Save Net Neutrality or Pay

Your free internet is under attack.

The Federal Communications Commission wants to end net neutrality, and it’s not a good thing.

So what is net neutrality?

According to, net neutrality “protect[s] your ability to go where you want when you want online.”

Essentially, the new Trump-appointed head of the FCC, Ajit Pai, is preparing to slash the open internet and allow internet companies to form internet fast lanes.

It’s a lot of jargon, but when all is said and done, the high speed internet you get now could soon cost more. And if a certain company doesn’t want you to use their competitor’s product or website, they will have the power to make that competitor’s website slower.

As William Brangham from PBS Newshour put it, if Comcast, hypothetically, created a TV series that rivaled Netflix, Comcast could slow down Netflix and charge customers extra for its services in order to promote the success of their new Comcast show.

And stuff like this has already happened.

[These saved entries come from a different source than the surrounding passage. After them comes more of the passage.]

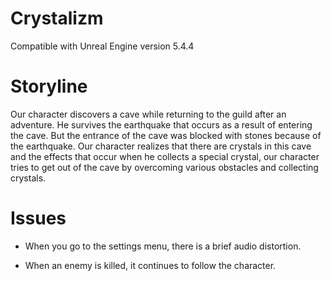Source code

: # Crystalizm

Compatible with Unreal Engine version 5.4.4

# Storyline

Our character discovers a cave while returning to the guild after an adventure. He survives the earthquake that occurs as a result of entering the cave. But the entrance of the cave was blocked with stones because of the earthquake. Our character realizes that there are crystals in this cave and the effects that occur when he collects a special crystal, our character tries to get out of the cave by overcoming various obstacles and collecting crystals.

# Issues

- When you go to the settings menu, there is a brief audio distortion.

- When an enemy is killed, it continues to follow the character.
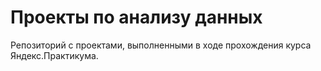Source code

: # Проекты по анализу данных
Репозиторий с проектами, выполненными в ходе прохождения курса Яндекс.Практикума.

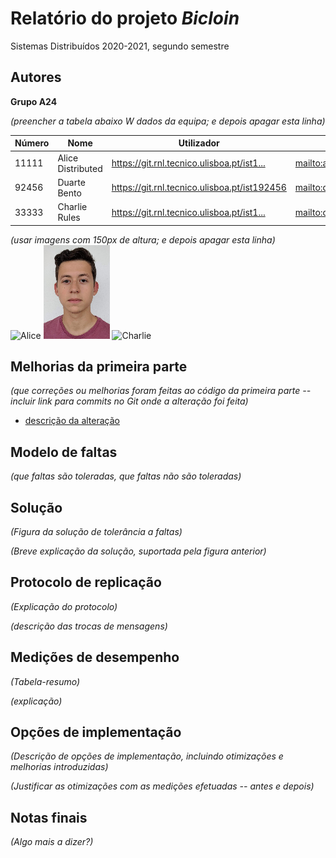 # Relatório do projeto *Bicloin*

Sistemas Distribuídos 2020-2021, segundo semestre

## Autores

**Grupo A24**

*(preencher a tabela abaixo W dados da equipa; e depois apagar esta linha)*  

| Número | Nome              | Utilizador                                   | Correio eletrónico                  |
| -------|-------------------|----------------------------------------------| ------------------------------------|
| 11111  | Alice Distributed | <https://git.rnl.tecnico.ulisboa.pt/ist1...> | <mailto:alice@tecnico.ulisboa.pt>   |
| 92456  | Duarte Bento       | <https://git.rnl.tecnico.ulisboa.pt/ist192456> | <mailto:duarte.bento@tecnico.ulisboa.pt>     |
| 33333  | Charlie Rules     | <https://git.rnl.tecnico.ulisboa.pt/ist1...> | <mailto:charlie@tecnico.ulisboa.pt> |

*(usar imagens com 150px de altura; e depois apagar esta linha)*  
![Alice](alice.png) ![Duarte](ist192456.png) ![Charlie](charlie.png)


## Melhorias da primeira parte

_(que correções ou melhorias foram feitas ao código da primeira parte -- incluir link para commits no Git onde a alteração foi feita)_

- [descrição da alteração](https://github.com/tecnico-distsys/CXX-Bicloin/commit/a70e690b3655e76a0a1e0ff1137c0cb28cfe26a7)


## Modelo de faltas

_(que faltas são toleradas, que faltas não são toleradas)_


## Solução

_(Figura da solução de tolerância a faltas)_

_(Breve explicação da solução, suportada pela figura anterior)_


## Protocolo de replicação

_(Explicação do protocolo)_

_(descrição das trocas de mensagens)_

## Medições de desempenho

_(Tabela-resumo)_

_(explicação)_

## Opções de implementação

_(Descrição de opções de implementação, incluindo otimizações e melhorias introduzidas)_

_(Justificar as otimizações com as medições efetuadas -- antes e depois)_

## Notas finais

_(Algo mais a dizer?)_
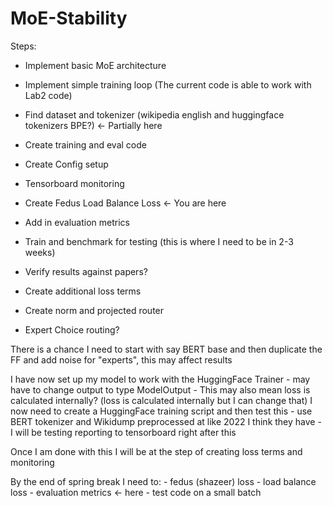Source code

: # MoE-Stability

Steps:
- Implement basic MoE architecture
- Implement simple training loop (The current code is able to work with Lab2 code)

- Find dataset and tokenizer (wikipedia english and huggingface tokenizers BPE?) <- Partially here

- Create training and eval code
- Create Config setup
- Tensorboard monitoring

- Create Fedus Load Balance Loss <- You are here

- Add in evaluation metrics
- Train and benchmark for testing (this is where I need to be in 2-3 weeks)
- Verify results against papers?
- Create additional loss terms
- Create norm and projected router
- Expert Choice routing?


There is a chance I need to start with say BERT base and then duplicate the FF and add noise for "experts", this may affect results

I have now set up my model to work with the HuggingFace Trainer
    - may have to change output to type ModelOutput
    - This may also mean loss is calculated internally? (loss is calculated internally but I can change that)
I now need to create a HuggingFace training script and then test this
    - use BERT tokenizer and Wikidump preprocessed at like 2022 I think they have
    - I will be testing reporting to tensorboard right after this

Once I am done with this I will be at the step of creating loss terms and monitoring


By the end of spring break I need to:
    - fedus (shazeer) loss
    - load balance loss 
    - evaluation metrics <- here
    - test code on a small batch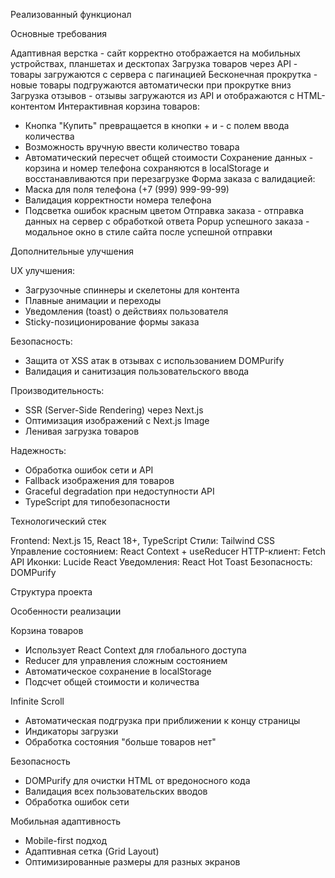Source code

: 
Реализованный функционал

Основные требования

Адаптивная верстка - сайт корректно отображается на мобильных устройствах, планшетах и десктопах
Загрузка товаров через API - товары загружаются с сервера с пагинацией
Бесконечная прокрутка - новые товары подгружаются автоматически при прокрутке вниз
Загрузка отзывов - отзывы загружаются из API и отображаются с HTML-контентом
Интерактивная корзина товаров:
  - Кнопка "Купить" превращается в кнопки + и - с полем ввода количества
  - Возможность вручную ввести количество товара
  - Автоматический пересчет общей стоимости
Сохранение данных - корзина и номер телефона сохраняются в localStorage и восстанавливаются при перезагрузке
Форма заказа с валидацией:
  - Маска для поля телефона (+7 (999) 999-99-99)
  - Валидация корректности номера телефона
  - Подсветка ошибок красным цветом
Отправка заказа - отправка данных на сервер с обработкой ответа
Popup успешного заказа - модальное окно в стиле сайта после успешной отправки

Дополнительные улучшения

UX улучшения:
  - Загрузочные спиннеры и скелетоны для контента
  - Плавные анимации и переходы
  - Уведомления (toast) о действиях пользователя
  - Sticky-позиционирование формы заказа
  
Безопасность:
  - Защита от XSS атак в отзывах с использованием DOMPurify
  - Валидация и санитизация пользовательского ввода
  
Производительность:
  - SSR (Server-Side Rendering) через Next.js
  - Оптимизация изображений с Next.js Image
  - Ленивая загрузка товаров
  
Надежность:
  - Обработка ошибок сети и API
  - Fallback изображения для товаров
  - Graceful degradation при недоступности API
  - TypeScript для типобезопасности


Технологический стек

Frontend: Next.js 15, React 18+, TypeScript
Стили: Tailwind CSS
Управление состоянием: React Context + useReducer
HTTP-клиент: Fetch API
Иконки: Lucide React
Уведомления: React Hot Toast
Безопасность: DOMPurify

Структура проекта


Особенности реализации

Корзина товаров
- Использует React Context для глобального доступа
- Reducer для управления сложным состоянием
- Автоматическое сохранение в localStorage
- Подсчет общей стоимости и количества

Infinite Scroll
- Автоматическая подгрузка при приближении к концу страницы
- Индикаторы загрузки
- Обработка состояния "больше товаров нет"

Безопасность
- DOMPurify для очистки HTML от вредоносного кода
- Валидация всех пользовательских вводов
- Обработка ошибок сети

Мобильная адаптивность
- Mobile-first подход
- Адаптивная сетка (Grid Layout)
- Оптимизированные размеры для разных экранов
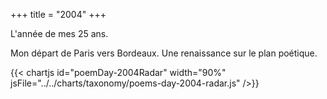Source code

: +++
title = "2004"
+++

L'année de mes 25 ans.

Mon départ de Paris vers Bordeaux. Une renaissance sur le plan poétique.

{{< chartjs id="poemDay-2004Radar" width="90%" jsFile="../../charts/taxonomy/poems-day-2004-radar.js" />}}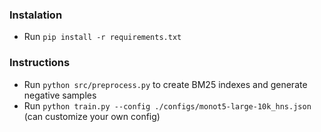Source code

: ### Instalation
- Run `pip install -r requirements.txt`
### Instructions
- Run `python src/preprocess.py` to create BM25 indexes and generate negative samples
- Run `python train.py --config ./configs/monot5-large-10k_hns.json` (can customize your own config)
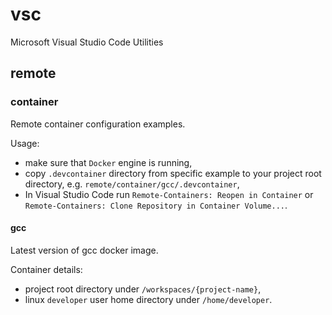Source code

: # vsc
Microsoft Visual Studio Code Utilities

## remote

### container

Remote container configuration examples.

Usage:
* make sure that `Docker` engine is running,
* copy `.devcontainer` directory from specific example to your project root directory, e.g. `remote/container/gcc/.devcontainer`,
* In Visual Studio Code run `Remote-Containers: Reopen in Container` or `Remote-Containers: Clone Repository in Container Volume...`.

#### gcc

Latest version of gcc docker image.

Container details:
* project root directory under `/workspaces/{project-name}`,
* linux `developer` user home directory under `/home/developer`.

As John Oliver points out in a video segment from May 2017, back in 2011 Verizon Wireless, AT&T and T-Mobile blocked Google’s webpay service “Google Wallet” from their phones; coincidentally around the time they released their own extraordinarily similar webpay app “Softcard.”

Yet, Pai still denies that cutting back net neutrality would hurt consumers.

In fact, Pai said in a PBS Newshour interview that the net neutrality regulations “hang over businesses like a black cloud” and prevent them from being able to invest in the growth of their companies.

Except growth, in this case, would mainly account for the growth or profit of large companies. Making providers pay more for their content is a sure profit increase for larger companies like Comcast or Time Warner Cable (now Spectrum).

Unfortunately, by making content providers such as Netflix pay more to keep their content streaming at its normal speed, that cost could be passed down to the consumers. That means you and me.

Pai even claims that there is no evidence that companies would engage in prioritizing providers that pay them more, but he is dead wrong.

Professor of Communication Sharon Docter said, “Practically the day that Chairman Pai of the FCC announced that they were going to roll back the net neutrality rules, Comcast changed its [policy] and is now hinting at the fact that they are going to engage in paid prioritization.”

Essentially, when net neutrality was in place, Comcast’s policies stated that the company would comply with the idea of free and open internet, but as soon as Pai talked about ending that, Comcast changed their minds.

In this case, Pai is either a blissfully ignorant chair of the FCC, or he’s really great at spreading fake news just like the president who appointed him as chairman.

But as citizens of the U.S., action can be taken. Although the FCC’s time for public comment is closed, people can still reach out to the members of Congress. allows users to find and contact their Congressmen and Congresswomen.

As Docter said, the actions of the FCC can be overwritten or superseded by Congress. So if the FCC votes to eliminate net neutrality, Congress can reinstate it.

But if net neutrality really does hinder small companies from growing then perhaps a new net neutrality law can be drawn, but the new laws should be created and implemented before the old ones are ousted.

Yes, the internet survived for nearly 20 years without net neutrality laws, but the past is the past. The internet is a constantly evolving technology, and the law to regulate how that technology is accessed should evolve as well.